Film: A Most Wanted Man (2014)

Authentisch wirkender Spionagethriller in Hamburg.
Thriller mit Philip Seymour Hoffman von Anton Corbijn. 122 Min.
Inhalt: Wenn verschiedene Geheimorganisationen verschiedene Dinge wollen, kann dies nur zu Komplikationen führen. In diesem Fall geht es um einen Araber, der entweder manipuliert, gefangen oder getötet werden soll.

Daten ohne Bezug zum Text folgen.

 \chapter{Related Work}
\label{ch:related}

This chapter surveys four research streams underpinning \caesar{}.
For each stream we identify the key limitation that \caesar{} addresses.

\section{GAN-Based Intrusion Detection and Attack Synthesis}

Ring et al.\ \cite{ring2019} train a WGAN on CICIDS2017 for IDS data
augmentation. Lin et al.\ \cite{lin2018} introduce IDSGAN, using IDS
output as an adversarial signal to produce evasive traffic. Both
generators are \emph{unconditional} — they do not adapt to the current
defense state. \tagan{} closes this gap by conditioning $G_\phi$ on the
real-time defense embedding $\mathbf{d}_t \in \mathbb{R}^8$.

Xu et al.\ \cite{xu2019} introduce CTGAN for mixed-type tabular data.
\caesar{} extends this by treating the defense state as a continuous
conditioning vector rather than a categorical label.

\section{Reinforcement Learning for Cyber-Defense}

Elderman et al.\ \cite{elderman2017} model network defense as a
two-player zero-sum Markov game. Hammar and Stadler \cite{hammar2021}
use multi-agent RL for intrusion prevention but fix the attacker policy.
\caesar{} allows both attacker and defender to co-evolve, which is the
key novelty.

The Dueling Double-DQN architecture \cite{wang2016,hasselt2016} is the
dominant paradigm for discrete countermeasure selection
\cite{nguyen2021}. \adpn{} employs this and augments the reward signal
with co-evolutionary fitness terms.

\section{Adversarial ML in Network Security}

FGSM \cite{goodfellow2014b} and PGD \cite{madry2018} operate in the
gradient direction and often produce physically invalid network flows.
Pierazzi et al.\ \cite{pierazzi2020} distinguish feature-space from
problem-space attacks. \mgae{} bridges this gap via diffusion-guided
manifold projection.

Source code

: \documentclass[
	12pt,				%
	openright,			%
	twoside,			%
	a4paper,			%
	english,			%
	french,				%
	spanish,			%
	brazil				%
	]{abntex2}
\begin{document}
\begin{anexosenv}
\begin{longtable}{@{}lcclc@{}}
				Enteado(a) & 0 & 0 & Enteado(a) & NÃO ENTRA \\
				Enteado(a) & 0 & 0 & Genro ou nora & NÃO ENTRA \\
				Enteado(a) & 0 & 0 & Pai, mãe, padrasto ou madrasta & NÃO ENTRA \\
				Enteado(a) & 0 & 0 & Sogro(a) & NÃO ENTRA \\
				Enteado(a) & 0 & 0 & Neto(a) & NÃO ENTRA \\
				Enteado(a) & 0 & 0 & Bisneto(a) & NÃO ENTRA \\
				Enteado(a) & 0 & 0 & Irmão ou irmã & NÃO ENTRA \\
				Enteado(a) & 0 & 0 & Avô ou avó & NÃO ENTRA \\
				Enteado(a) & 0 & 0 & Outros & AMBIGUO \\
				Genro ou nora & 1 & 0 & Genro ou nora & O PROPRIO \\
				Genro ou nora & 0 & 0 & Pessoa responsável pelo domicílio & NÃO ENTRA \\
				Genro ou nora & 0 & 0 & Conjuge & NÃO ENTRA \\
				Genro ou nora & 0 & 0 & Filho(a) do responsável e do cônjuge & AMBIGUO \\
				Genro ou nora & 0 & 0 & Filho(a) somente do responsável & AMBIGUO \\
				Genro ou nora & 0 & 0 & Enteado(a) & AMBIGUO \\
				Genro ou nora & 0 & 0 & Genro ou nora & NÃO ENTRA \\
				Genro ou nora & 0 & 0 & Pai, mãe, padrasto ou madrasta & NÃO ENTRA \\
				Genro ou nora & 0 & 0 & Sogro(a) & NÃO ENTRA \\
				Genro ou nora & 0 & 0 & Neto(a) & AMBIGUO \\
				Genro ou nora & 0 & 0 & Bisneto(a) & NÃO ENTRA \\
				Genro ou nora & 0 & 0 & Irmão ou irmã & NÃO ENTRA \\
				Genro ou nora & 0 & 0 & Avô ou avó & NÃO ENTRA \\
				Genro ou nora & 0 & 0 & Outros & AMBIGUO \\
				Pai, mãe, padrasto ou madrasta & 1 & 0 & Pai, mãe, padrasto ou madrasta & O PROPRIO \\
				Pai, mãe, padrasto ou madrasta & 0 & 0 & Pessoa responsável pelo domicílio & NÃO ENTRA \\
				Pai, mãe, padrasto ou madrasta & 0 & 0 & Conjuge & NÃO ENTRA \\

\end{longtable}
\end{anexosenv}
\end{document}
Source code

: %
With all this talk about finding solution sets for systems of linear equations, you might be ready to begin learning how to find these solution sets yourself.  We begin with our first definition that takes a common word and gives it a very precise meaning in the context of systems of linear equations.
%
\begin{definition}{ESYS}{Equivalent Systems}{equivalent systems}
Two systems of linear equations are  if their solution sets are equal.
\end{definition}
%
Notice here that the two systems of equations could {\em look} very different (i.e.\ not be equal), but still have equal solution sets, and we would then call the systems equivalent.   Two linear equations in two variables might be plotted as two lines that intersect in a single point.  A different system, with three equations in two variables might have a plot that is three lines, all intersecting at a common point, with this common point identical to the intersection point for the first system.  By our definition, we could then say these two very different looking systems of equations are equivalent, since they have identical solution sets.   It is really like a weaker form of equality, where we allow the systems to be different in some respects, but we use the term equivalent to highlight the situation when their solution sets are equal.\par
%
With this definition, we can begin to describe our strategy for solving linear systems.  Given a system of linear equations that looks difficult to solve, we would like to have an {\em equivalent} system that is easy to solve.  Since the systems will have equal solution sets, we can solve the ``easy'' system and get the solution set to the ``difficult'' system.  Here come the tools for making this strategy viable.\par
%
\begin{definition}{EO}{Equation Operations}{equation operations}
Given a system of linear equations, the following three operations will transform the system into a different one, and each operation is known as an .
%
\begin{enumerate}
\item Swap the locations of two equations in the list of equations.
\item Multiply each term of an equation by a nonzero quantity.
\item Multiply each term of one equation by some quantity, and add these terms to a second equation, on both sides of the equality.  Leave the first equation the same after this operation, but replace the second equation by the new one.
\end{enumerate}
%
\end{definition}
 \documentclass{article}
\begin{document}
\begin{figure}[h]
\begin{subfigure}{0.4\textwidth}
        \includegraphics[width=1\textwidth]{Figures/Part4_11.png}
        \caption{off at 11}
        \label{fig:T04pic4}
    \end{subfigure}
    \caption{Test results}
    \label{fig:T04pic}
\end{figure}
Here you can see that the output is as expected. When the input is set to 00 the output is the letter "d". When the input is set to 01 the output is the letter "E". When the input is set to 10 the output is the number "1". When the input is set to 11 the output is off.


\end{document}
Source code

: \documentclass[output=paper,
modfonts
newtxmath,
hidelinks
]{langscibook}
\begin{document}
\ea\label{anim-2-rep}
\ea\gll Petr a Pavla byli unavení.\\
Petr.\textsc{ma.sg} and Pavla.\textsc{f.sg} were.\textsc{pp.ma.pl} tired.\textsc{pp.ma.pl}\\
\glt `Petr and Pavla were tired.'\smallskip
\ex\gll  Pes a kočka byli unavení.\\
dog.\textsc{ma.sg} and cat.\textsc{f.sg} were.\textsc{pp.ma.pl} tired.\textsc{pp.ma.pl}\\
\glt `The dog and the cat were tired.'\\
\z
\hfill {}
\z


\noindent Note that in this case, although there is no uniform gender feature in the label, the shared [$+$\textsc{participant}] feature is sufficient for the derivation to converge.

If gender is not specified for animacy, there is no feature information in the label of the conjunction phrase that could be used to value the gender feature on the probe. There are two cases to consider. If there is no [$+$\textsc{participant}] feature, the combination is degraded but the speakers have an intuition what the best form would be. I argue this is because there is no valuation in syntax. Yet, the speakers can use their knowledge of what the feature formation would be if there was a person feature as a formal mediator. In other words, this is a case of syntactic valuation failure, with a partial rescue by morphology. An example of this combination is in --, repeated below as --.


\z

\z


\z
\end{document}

Hamburg ist der aktuelle Hot-Spot für Terrorismus und deswegen sitzen dort auch jede Menge Agenten. Darunter Günther Bachmann (Philip Seymour Hoffman), der eine wunderbare Performance liefert. Allgemein ist der Film sehr spannend, der nicht auf Action setzt, sondern auf Charakterzeichnung.
Ein halbtot gefolterter Tschetschene wird gefunden und bis zum Ende weiß man nicht, ob er Opfer, Betrüger oder Fanatiker ist. Aber Günther will ihn, um an jenen Araber zu kommen. Es geht um Macht und Verrat in der modernen Welt, aber auch um Liebe, die ebenso ihren Platz finden will.
Fazit: Sehr gute emotionale Achterbahnfahrt.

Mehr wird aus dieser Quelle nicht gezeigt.